On the other hand, if defendant used unlawful means, it may be that it could be held in damages for committing the tort of unlawful interference with plaintiff's contract. "It is a wrongful act, done intentionally, without just cause or excuse, and from this a malicious motive is to be inferred. This does not necessarily mean actual malice or ill-will * * *. The action is predicated not on the intent to injure, but on the intentional interference, without justification, with A's contractual rights, with knowledge thereof. It is a legal wrong and one who commits it, if damage be sustained, must answer therefor." (Campbell v. Gates, 236 N.Y. 457, 460.) Self-interest may be the legal justification which negatives intent to injure, but of course it cannot afford legal justification for the intent to interfere with a contract by unlawful means. Defendant, it is alleged, knowingly and intentionally accomplished the destruction of plaintiff's tributary contract by wrongfully inducing a breach of the source contract. There results just as effective an interference with plaintiff's contract rights as though the initial move had been directed at plaintiff's own contract. The circuity of defendant's actions will not relieve it of responsibility for its tortious misconduct.
But there is no point to further detailing deficiencies in the complaint. Plaintiff must recite in nonconclusory language facts establishing all the elements of a wrongful and intentional interference with his contractual rights (Lamb v. Cheney & Son, 227 N.Y. 418; Hornstein v. Podwitz, 254 N.Y. 443; Goodman Bros. v. Ashton, 211 App. Div. 769). As was said in a somewhat analogous situation, "the complaint is plentifully besprinkled with allegations that defendants did certain things `wrongfully and maliciously,' but these amount to nothing more than the pleader's conclusions from unalleged facts." (De Jong v. Behrman Co., 148 App. Div. 37, 40.)

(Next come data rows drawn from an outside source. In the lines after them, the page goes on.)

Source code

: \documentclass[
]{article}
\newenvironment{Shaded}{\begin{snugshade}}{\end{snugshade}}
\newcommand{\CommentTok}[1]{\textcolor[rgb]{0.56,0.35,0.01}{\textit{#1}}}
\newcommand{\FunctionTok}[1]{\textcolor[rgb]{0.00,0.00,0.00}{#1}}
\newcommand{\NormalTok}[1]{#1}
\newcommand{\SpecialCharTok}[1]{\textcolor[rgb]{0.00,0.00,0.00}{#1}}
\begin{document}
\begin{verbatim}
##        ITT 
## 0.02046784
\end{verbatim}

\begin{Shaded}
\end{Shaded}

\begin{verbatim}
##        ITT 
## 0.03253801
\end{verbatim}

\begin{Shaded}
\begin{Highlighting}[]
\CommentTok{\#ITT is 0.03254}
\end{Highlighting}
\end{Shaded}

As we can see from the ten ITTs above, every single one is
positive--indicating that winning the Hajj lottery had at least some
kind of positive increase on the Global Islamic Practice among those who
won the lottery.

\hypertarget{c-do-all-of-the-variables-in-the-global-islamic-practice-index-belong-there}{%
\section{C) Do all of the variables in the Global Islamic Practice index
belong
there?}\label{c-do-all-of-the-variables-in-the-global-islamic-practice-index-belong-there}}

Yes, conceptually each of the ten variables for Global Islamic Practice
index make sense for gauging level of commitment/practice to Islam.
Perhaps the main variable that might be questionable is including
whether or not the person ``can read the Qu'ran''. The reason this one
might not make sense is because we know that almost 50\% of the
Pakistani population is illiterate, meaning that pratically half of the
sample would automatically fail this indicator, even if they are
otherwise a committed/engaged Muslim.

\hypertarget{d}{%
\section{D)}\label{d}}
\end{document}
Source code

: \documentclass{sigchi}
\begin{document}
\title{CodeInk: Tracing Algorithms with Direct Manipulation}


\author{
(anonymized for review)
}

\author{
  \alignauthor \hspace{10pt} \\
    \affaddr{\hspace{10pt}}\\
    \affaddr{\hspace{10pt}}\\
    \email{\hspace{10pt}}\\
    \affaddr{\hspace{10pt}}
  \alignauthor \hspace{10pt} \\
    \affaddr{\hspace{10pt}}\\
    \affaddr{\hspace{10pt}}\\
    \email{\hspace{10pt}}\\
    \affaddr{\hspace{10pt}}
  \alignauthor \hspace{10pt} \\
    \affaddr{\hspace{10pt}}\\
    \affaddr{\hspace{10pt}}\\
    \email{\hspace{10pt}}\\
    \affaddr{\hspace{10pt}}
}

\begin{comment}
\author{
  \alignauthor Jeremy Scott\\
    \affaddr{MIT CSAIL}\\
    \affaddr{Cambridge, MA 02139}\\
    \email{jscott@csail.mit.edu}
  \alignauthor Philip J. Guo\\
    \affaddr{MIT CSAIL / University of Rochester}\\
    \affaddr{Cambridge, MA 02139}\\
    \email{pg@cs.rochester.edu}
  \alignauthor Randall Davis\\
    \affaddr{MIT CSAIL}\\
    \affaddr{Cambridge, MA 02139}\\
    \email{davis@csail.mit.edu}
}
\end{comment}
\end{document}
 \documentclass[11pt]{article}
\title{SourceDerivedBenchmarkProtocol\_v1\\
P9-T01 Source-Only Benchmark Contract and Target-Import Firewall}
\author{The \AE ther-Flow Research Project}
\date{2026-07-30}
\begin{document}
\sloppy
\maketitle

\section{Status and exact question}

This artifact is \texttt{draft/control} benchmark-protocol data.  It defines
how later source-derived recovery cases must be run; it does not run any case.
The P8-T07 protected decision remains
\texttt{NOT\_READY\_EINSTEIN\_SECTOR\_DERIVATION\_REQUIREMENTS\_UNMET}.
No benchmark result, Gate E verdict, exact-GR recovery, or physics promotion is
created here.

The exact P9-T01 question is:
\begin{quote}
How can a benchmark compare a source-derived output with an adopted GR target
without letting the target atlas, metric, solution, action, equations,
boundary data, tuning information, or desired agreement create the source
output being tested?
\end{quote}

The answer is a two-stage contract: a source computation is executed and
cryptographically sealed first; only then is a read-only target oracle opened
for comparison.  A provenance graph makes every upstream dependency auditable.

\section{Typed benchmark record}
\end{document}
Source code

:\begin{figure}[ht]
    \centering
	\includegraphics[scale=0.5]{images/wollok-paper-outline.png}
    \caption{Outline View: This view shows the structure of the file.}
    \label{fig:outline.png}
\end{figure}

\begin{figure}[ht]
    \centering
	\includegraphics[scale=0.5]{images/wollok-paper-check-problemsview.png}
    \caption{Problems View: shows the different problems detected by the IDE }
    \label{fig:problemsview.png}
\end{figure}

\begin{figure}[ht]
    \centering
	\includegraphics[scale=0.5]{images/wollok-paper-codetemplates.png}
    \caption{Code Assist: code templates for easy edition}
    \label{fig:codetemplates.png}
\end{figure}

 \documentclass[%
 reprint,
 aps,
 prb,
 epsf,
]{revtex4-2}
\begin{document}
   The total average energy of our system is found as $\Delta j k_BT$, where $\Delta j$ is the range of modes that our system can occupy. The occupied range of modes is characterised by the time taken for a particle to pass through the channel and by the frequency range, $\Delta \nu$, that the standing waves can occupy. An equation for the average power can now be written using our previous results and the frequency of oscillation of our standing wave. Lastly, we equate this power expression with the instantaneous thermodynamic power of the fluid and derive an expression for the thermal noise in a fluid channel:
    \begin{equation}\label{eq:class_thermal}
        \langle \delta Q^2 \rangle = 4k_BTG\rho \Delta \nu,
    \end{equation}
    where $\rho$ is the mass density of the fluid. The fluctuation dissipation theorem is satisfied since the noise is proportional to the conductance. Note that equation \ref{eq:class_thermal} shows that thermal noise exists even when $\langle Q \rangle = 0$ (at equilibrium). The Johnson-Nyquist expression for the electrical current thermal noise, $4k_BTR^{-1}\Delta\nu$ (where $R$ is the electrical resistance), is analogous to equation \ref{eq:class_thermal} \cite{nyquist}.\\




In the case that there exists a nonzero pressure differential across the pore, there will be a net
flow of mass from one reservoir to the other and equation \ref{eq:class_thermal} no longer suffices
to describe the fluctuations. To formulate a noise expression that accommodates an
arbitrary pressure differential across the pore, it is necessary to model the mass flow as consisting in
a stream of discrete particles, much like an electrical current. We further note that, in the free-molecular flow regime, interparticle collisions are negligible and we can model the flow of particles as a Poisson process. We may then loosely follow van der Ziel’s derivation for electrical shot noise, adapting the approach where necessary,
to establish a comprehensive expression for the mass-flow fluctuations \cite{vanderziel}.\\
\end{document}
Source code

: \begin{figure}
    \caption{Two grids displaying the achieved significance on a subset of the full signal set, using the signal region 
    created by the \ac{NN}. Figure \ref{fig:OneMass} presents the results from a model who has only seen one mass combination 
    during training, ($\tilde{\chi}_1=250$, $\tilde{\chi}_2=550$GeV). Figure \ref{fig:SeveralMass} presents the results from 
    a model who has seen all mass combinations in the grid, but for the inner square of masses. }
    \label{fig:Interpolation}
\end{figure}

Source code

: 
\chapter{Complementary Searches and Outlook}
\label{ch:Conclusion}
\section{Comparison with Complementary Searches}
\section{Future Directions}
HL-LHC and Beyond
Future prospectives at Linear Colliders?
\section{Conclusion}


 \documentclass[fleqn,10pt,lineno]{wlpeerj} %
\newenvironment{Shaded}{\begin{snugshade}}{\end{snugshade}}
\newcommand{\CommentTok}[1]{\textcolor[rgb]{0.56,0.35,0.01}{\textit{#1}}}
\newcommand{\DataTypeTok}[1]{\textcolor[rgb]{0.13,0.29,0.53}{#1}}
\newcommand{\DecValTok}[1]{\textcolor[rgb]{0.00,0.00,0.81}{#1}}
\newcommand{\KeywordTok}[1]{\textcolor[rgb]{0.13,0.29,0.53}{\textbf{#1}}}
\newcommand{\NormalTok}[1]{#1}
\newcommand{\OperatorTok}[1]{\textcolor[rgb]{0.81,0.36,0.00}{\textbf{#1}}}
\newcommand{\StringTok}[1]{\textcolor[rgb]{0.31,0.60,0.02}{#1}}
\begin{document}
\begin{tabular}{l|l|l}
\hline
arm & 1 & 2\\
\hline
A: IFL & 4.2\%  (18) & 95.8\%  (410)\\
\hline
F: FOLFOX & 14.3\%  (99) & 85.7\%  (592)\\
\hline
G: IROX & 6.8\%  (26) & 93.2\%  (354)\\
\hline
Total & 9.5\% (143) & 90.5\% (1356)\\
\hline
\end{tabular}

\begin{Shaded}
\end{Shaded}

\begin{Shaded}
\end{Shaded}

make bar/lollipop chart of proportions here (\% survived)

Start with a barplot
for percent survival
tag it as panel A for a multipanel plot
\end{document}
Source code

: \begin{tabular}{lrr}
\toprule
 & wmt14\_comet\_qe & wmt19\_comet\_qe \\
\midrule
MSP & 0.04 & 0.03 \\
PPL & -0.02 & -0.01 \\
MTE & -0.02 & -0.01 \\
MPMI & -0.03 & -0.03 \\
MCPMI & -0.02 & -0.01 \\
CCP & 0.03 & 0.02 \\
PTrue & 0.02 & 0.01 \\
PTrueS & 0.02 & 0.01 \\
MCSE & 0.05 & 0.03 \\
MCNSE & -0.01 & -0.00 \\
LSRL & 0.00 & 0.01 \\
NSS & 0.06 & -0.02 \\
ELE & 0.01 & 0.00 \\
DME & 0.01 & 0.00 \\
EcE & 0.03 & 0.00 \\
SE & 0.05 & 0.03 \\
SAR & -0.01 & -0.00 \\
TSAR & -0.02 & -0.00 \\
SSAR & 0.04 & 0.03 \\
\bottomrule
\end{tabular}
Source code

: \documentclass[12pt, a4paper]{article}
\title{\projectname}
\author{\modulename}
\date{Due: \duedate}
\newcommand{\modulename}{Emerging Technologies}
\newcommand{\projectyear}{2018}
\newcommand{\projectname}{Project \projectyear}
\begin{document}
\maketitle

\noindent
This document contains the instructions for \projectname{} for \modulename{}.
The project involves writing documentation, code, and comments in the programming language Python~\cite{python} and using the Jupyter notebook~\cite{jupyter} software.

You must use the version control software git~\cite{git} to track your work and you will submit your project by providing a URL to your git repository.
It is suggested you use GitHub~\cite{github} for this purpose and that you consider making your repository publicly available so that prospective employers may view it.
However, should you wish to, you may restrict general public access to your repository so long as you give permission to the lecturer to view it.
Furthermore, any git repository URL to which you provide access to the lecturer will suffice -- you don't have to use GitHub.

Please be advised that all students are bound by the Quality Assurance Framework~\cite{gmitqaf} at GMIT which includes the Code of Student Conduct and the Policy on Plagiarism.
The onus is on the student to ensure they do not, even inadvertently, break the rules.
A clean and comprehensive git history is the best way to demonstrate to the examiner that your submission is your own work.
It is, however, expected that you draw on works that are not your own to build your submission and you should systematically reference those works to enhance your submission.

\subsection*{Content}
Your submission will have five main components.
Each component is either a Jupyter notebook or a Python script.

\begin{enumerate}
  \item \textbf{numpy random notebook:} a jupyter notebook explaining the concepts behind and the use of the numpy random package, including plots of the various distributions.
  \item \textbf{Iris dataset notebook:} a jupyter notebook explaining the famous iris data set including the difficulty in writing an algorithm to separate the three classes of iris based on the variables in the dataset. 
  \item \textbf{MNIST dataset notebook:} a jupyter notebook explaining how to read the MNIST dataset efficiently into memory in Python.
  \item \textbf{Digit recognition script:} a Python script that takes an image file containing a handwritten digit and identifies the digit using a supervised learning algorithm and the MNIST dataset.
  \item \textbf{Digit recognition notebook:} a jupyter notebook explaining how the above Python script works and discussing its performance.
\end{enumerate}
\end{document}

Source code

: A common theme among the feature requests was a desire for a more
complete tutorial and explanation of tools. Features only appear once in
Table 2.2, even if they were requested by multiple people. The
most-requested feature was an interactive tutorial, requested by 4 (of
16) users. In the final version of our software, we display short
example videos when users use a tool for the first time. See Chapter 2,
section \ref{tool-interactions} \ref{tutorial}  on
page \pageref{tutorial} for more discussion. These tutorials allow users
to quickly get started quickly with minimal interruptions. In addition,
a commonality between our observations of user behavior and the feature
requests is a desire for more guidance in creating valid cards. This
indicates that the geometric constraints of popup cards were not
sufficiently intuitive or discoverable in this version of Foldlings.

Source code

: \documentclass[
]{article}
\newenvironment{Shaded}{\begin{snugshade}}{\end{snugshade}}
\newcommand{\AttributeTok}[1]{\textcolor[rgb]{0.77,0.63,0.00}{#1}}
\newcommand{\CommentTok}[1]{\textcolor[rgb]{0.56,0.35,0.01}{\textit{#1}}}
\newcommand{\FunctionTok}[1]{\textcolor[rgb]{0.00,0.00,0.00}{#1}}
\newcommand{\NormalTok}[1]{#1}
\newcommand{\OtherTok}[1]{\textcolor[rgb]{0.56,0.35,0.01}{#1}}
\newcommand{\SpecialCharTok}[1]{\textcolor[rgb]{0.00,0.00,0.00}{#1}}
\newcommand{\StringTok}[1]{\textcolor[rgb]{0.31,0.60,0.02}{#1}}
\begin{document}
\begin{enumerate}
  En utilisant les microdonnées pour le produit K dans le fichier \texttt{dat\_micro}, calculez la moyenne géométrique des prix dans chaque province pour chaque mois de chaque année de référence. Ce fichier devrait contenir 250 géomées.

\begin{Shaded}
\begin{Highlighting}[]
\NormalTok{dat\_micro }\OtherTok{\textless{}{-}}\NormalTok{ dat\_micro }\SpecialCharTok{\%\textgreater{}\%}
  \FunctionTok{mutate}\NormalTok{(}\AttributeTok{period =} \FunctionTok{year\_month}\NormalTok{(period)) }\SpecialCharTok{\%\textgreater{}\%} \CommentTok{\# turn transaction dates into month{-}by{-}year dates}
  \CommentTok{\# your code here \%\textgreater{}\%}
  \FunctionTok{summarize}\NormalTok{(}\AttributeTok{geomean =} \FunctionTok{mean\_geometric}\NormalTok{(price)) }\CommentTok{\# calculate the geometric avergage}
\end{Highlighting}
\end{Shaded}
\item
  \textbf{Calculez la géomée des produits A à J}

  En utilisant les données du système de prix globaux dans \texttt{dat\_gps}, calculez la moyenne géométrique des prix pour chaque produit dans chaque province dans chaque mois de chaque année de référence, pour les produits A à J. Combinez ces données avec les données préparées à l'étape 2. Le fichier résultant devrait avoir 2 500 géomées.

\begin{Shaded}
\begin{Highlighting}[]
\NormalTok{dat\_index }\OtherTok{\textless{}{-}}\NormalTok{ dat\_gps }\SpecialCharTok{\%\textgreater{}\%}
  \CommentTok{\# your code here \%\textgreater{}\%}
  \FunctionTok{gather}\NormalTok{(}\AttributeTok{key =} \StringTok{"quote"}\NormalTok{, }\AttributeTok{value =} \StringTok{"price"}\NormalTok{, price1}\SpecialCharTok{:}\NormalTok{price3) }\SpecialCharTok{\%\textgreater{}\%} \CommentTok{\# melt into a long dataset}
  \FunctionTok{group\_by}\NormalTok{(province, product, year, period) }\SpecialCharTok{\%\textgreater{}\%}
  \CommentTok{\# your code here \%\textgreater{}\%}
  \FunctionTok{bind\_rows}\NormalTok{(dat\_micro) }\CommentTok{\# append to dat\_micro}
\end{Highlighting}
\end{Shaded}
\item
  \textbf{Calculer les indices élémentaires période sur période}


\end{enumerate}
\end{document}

Since plaintiff's failure to plead a good cause of action for wrongful interference with contract may be due to his attempt to blend it with an action for prima facie tort, we are loath to disturb the exercise of discretion by Special Term in granting leave to serve a fifth amended complaint. The order, therefore, should be affirmed, with costs to defendant.
Order unanimously affirmed, with $20 costs and disbursements to the defendant.